Dataset records
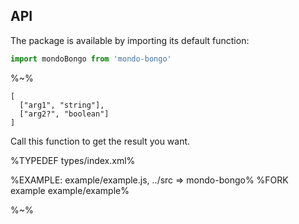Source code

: ## API

The package is available by importing its default function:

```js
import mondoBongo from 'mondo-bongo'
```

%~%

```## mondoBongo
[
  ["arg1", "string"],
  ["arg2?", "boolean"]
]
```

Call this function to get the result you want.

%TYPEDEF types/index.xml%

%EXAMPLE: example/example.js, ../src => mondo-bongo%
%FORK example example/example%

%~%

__Problem details__
Would you please restate the records word for word, excluding any images?

__Answer for the task__
Source code

: ## API

The package is available by importing its default function:

```js
import mondoBongo from 'mondo-bongo'
```

%~%

```## mondoBongo
[
  ["arg1", "string"],
  ["arg2?", "boolean"]
]
```

Call this function to get the result you want.

%TYPEDEF types/index.xml%

%EXAMPLE: example/example.js, ../src => mondo-bongo%
%FORK example example/example%

%~%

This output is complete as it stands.